Required action | Retype the entries below exactly, but begin at the line containing "[사용자 지정 T4 텍스트" and end at the last line.

Records shown |
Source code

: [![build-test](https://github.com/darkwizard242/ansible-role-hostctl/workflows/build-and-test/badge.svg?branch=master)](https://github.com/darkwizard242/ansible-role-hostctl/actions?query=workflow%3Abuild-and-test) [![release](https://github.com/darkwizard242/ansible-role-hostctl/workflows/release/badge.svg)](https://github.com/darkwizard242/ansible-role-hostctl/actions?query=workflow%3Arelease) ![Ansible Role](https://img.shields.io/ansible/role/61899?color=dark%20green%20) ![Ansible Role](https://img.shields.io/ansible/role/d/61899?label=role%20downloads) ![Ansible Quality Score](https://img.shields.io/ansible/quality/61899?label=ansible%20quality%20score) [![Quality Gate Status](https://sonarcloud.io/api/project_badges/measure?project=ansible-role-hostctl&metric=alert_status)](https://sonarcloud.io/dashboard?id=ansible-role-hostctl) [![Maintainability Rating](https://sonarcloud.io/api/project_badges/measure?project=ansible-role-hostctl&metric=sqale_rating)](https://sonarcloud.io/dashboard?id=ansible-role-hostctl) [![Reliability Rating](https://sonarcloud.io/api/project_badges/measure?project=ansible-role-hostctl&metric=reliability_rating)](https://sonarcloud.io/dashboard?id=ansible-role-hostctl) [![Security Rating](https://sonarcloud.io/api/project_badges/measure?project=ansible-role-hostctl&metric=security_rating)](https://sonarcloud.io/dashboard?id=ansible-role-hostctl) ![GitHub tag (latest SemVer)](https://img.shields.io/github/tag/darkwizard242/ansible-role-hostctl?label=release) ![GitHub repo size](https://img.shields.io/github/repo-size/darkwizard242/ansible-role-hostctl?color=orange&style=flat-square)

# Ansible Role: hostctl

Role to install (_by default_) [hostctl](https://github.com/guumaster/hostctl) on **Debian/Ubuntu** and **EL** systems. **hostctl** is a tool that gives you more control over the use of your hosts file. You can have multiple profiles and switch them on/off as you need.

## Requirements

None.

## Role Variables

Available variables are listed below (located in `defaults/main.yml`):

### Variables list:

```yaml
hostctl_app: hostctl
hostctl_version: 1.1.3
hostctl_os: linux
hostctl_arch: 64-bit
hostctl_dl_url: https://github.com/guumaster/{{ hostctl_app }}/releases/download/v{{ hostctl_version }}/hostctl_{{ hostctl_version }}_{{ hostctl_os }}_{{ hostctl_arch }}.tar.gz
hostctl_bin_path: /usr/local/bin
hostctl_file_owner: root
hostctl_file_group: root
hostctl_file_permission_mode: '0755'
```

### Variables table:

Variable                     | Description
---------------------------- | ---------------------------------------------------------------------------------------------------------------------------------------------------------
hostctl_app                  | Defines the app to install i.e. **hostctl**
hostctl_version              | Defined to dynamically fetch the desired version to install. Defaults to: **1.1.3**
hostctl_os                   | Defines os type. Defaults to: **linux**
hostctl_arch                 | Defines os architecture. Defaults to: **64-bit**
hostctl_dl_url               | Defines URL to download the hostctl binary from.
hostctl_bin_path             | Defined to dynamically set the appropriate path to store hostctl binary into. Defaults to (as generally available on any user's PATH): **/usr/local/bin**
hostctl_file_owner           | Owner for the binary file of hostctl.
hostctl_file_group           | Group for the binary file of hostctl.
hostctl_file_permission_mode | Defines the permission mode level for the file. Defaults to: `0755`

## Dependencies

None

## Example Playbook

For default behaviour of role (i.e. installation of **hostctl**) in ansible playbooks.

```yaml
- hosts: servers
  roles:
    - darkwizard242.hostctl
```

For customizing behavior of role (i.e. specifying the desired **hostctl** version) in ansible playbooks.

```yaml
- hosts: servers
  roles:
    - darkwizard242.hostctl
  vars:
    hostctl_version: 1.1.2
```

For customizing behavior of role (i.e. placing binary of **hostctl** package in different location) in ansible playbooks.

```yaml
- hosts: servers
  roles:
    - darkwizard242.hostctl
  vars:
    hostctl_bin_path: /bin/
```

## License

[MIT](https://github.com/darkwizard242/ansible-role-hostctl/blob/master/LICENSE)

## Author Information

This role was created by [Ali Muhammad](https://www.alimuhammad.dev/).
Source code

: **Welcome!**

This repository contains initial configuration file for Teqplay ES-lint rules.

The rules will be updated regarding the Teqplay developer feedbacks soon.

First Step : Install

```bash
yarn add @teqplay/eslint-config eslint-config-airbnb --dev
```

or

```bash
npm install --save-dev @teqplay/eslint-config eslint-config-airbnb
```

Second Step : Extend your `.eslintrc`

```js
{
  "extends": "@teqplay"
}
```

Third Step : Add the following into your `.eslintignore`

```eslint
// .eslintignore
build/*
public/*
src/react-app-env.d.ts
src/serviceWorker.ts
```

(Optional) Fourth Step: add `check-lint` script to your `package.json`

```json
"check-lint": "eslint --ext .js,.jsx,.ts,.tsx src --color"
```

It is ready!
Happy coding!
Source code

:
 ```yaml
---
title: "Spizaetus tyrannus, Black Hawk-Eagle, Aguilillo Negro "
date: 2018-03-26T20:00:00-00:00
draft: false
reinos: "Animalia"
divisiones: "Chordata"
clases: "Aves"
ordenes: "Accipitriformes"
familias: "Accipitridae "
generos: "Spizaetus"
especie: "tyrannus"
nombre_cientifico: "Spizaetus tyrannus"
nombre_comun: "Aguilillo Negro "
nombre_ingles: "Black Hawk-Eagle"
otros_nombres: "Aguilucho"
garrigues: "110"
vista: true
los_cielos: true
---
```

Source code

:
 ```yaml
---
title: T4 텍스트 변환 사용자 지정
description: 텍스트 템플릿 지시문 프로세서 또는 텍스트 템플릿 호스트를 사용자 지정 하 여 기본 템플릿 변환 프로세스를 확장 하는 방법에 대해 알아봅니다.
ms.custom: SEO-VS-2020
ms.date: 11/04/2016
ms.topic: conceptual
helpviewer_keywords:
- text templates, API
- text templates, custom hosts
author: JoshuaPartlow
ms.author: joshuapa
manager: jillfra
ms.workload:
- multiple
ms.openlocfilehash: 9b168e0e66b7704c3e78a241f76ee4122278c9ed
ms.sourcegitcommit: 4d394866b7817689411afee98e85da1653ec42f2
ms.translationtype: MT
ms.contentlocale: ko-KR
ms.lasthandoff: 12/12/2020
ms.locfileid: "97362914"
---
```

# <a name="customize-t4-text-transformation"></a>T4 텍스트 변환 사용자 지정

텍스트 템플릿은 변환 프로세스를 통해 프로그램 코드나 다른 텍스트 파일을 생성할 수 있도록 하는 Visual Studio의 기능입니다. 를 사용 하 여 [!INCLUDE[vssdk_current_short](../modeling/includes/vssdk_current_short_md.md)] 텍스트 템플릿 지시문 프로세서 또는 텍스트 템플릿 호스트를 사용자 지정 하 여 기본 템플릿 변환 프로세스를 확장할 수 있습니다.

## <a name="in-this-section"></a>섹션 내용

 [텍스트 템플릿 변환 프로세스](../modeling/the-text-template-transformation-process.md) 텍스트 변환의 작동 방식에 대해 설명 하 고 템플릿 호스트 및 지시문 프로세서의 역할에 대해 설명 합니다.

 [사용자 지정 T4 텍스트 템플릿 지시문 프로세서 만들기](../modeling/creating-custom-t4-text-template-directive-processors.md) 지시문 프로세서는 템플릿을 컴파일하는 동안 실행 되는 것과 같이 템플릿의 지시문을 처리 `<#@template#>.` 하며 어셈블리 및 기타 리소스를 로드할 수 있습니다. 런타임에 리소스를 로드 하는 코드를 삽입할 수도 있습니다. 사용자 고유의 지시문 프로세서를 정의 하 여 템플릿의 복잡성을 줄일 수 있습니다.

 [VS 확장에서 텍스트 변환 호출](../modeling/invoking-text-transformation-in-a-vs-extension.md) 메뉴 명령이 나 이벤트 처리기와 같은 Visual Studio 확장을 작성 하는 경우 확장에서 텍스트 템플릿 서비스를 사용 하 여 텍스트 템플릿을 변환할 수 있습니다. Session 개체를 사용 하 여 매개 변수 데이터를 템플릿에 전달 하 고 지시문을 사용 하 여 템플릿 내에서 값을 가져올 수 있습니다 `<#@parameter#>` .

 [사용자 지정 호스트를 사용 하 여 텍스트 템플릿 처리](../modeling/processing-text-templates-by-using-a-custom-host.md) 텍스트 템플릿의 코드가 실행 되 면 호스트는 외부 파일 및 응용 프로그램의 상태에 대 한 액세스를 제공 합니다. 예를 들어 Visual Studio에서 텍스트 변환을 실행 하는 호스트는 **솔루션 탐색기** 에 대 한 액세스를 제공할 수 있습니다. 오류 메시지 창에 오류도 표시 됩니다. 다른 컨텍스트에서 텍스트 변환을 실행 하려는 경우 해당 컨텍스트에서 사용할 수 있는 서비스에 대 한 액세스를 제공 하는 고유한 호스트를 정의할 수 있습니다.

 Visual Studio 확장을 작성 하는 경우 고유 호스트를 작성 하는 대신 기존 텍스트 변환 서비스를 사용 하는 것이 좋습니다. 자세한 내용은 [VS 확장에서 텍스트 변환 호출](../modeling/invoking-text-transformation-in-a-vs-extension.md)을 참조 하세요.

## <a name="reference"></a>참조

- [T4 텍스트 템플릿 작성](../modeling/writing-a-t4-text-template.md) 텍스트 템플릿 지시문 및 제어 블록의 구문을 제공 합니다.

Exercise solution |
 [사용자 지정 T4 텍스트 템플릿 지시문 프로세서 만들기](../modeling/creating-custom-t4-text-template-directive-processors.md) 지시문 프로세서는 템플릿을 컴파일하는 동안 실행 되는 것과 같이 템플릿의 지시문을 처리 `<#@template#>.` 하며 어셈블리 및 기타 리소스를 로드할 수 있습니다. 런타임에 리소스를 로드 하는 코드를 삽입할 수도 있습니다. 사용자 고유의 지시문 프로세서를 정의 하 여 템플릿의 복잡성을 줄일 수 있습니다.

 [VS 확장에서 텍스트 변환 호출](../modeling/invoking-text-transformation-in-a-vs-extension.md) 메뉴 명령이 나 이벤트 처리기와 같은 Visual Studio 확장을 작성 하는 경우 확장에서 텍스트 템플릿 서비스를 사용 하 여 텍스트 템플릿을 변환할 수 있습니다. Session 개체를 사용 하 여 매개 변수 데이터를 템플릿에 전달 하 고 지시문을 사용 하 여 템플릿 내에서 값을 가져올 수 있습니다 `<#@parameter#>` .

 [사용자 지정 호스트를 사용 하 여 텍스트 템플릿 처리](../modeling/processing-text-templates-by-using-a-custom-host.md) 텍스트 템플릿의 코드가 실행 되 면 호스트는 외부 파일 및 응용 프로그램의 상태에 대 한 액세스를 제공 합니다. 예를 들어 Visual Studio에서 텍스트 변환을 실행 하는 호스트는 **솔루션 탐색기** 에 대 한 액세스를 제공할 수 있습니다. 오류 메시지 창에 오류도 표시 됩니다. 다른 컨텍스트에서 텍스트 변환을 실행 하려는 경우 해당 컨텍스트에서 사용할 수 있는 서비스에 대 한 액세스를 제공 하는 고유한 호스트를 정의할 수 있습니다.

 Visual Studio 확장을 작성 하는 경우 고유 호스트를 작성 하는 대신 기존 텍스트 변환 서비스를 사용 하는 것이 좋습니다. 자세한 내용은 [VS 확장에서 텍스트 변환 호출](../modeling/invoking-text-transformation-in-a-vs-extension.md)을 참조 하세요.

## <a name="reference"></a>참조

- [T4 텍스트 템플릿 작성](../modeling/writing-a-t4-text-template.md) 텍스트 템플릿 지시문 및 제어 블록의 구문을 제공 합니다.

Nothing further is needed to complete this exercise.